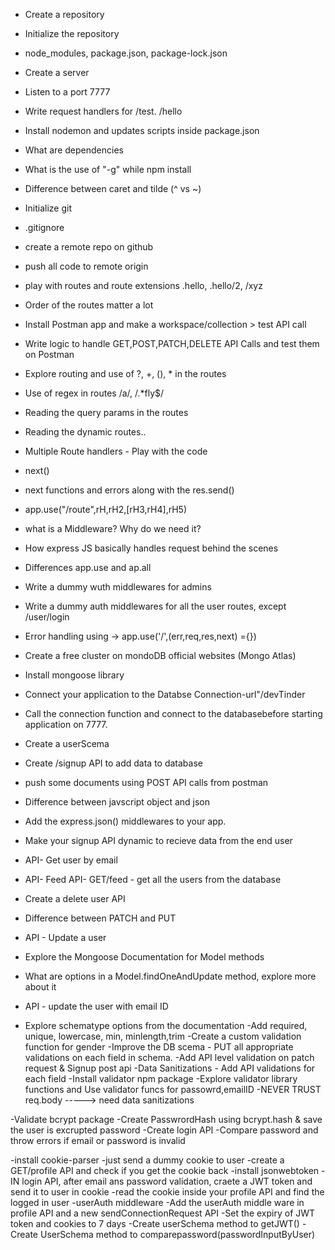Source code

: - Create a repository
- Initialize the repository
- node_modules, package.json, package-lock.json
- Create a server
- Listen to a port 7777
- Write request handlers for /test. /hello
- Install nodemon and updates scripts inside package.json
- What are dependencies
- What is the use of "-g" while npm install
- Difference between caret and tilde (^ vs ~)

- Initialize git
- .gitignore
- create a remote repo on github
- push all code to remote origin
- play with routes and route extensions .hello, .hello/2, /xyz
- Order of the routes matter a lot
- Install Postman app and make a workspace/collection > test API call 
- Write logic to handle GET,POST,PATCH,DELETE API Calls and test them on Postman
- Explore routing and use of ?, +, (), * in the routes
- Use of regex in routes /a/, /.*fly$/
- Reading the query params in the routes
- Reading the dynamic routes..

- Multiple Route handlers - Play with the code
- next()
- next functions and errors along with the res.send()
- app.use("/route",rH,rH2,[rH3,rH4],rH5)
- what is a Middleware? Why do we need it?
- How express JS basically handles request behind the scenes
- Differences app.use and ap.all
- Write a dummy wuth middlewares for admins
- Write a dummy auth middlewares for all the user routes, except /user/login
- Error handling using -> app.use('/',(err,req,res,next) ={})
- Create a free cluster on mondoDB official websites (Mongo Atlas)
- Install mongoose library
- Connect your application to the Databse Connection-url"/devTinder
- Call the connection function and connect to the databasebefore starting application on 7777.
- Create a userScema
- Create /signup API to add data to database
- push some documents using POST  API calls from postman

- Difference between javscript object and json
- Add the express.json() middlewares to your app.
- Make your signup API dynamic to recieve data from the end user

- API- Get user by email
- API- Feed API- GET/feed - get all the users from the database
- Create a delete user API
- Difference between PATCH and PUT
- API - Update a user
- Explore the Mongoose Documentation for Model methods
- What are options in a Model.findOneAndUpdate method, explore more about it
- API - update the user with email ID

- Explore schematype options from the documentation
-Add required, unique, lowercase, min, minlength,trim
-Create a custom validation function for gender
-Improve the DB scema - PUT all appropriate validations on each field in schema.
-Add API level validation on patch request & Signup post api
-Data Sanitizations - Add API validations for each field
-Install validator npm package
-Explore validator library functions and Use validator funcs for passowrd,emailID
-NEVER TRUST req.body -----> need data sanitizations

-Validate bcrypt package
-Create PasswrordHash using bcrypt.hash & save the user is excrupted password
-Create login API
-Compare password and throw errors if email or password is invalid


-install cookie-parser
-just send a dummy cookie to user
-create a GET/profile API and check if you get the cookie back
-install jsonwebtoken
-IN login API, after email ans password validation, craete a JWT token and send it to user in cookie
-read the cookie inside your profile API and find the logged in user
-userAuth middleware
-Add the userAuth middle ware in profile API and a new sendConnectionRequest API
-Set the expiry of JWT token and cookies to 7 days
-Create userSchema method to getJWT()
-Create UserSchema method to comparepassword(passwordInputByUser)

-- -- --

- **What you have to do**: When you copy the data above, reproduce each line exactly and skip every image.

- **Result**:
Source code

: - Create a repository
- Initialize the repository
- node_modules, package.json, package-lock.json
- Create a server
- Listen to a port 7777
- Write request handlers for /test. /hello
- Install nodemon and updates scripts inside package.json
- What are dependencies
- What is the use of "-g" while npm install
- Difference between caret and tilde (^ vs ~)

- Initialize git
- .gitignore
- create a remote repo on github
- push all code to remote origin
- play with routes and route extensions .hello, .hello/2, /xyz
- Order of the routes matter a lot
- Install Postman app and make a workspace/collection > test API call 
- Write logic to handle GET,POST,PATCH,DELETE API Calls and test them on Postman
- Explore routing and use of ?, +, (), * in the routes
- Use of regex in routes /a/, /.*fly$/
- Reading the query params in the routes
- Reading the dynamic routes..

- Multiple Route handlers - Play with the code
- next()
- next functions and errors along with the res.send()
- app.use("/route",rH,rH2,[rH3,rH4],rH5)
- what is a Middleware? Why do we need it?
- How express JS basically handles request behind the scenes
- Differences app.use and ap.all
- Write a dummy wuth middlewares for admins
- Write a dummy auth middlewares for all the user routes, except /user/login
- Error handling using -> app.use('/',(err,req,res,next) ={})
- Create a free cluster on mondoDB official websites (Mongo Atlas)
- Install mongoose library
- Connect your application to the Databse Connection-url"/devTinder
- Call the connection function and connect to the databasebefore starting application on 7777.
- Create a userScema
- Create /signup API to add data to database
- push some documents using POST  API calls from postman

- Difference between javscript object and json
- Add the express.json() middlewares to your app.
- Make your signup API dynamic to recieve data from the end user

- API- Get user by email
- API- Feed API- GET/feed - get all the users from the database
- Create a delete user API
- Difference between PATCH and PUT
- API - Update a user
- Explore the Mongoose Documentation for Model methods
- What are options in a Model.findOneAndUpdate method, explore more about it
- API - update the user with email ID

- Explore schematype options from the documentation
-Add required, unique, lowercase, min, minlength,trim
-Create a custom validation function for gender
-Improve the DB scema - PUT all appropriate validations on each field in schema.
-Add API level validation on patch request & Signup post api
-Data Sanitizations - Add API validations for each field
-Install validator npm package
-Explore validator library functions and Use validator funcs for passowrd,emailID
-NEVER TRUST req.body -----> need data sanitizations

-Validate bcrypt package
-Create PasswrordHash using bcrypt.hash & save the user is excrupted password
-Create login API
-Compare password and throw errors if email or password is invalid


-install cookie-parser
-just send a dummy cookie to user
-create a GET/profile API and check if you get the cookie back
-install jsonwebtoken
-IN login API, after email ans password validation, craete a JWT token and send it to user in cookie
-read the cookie inside your profile API and find the logged in user
-userAuth middleware
-Add the userAuth middle ware in profile API and a new sendConnectionRequest API
-Set the expiry of JWT token and cookies to 7 days
-Create userSchema method to getJWT()
-Create UserSchema method to comparepassword(passwordInputByUser)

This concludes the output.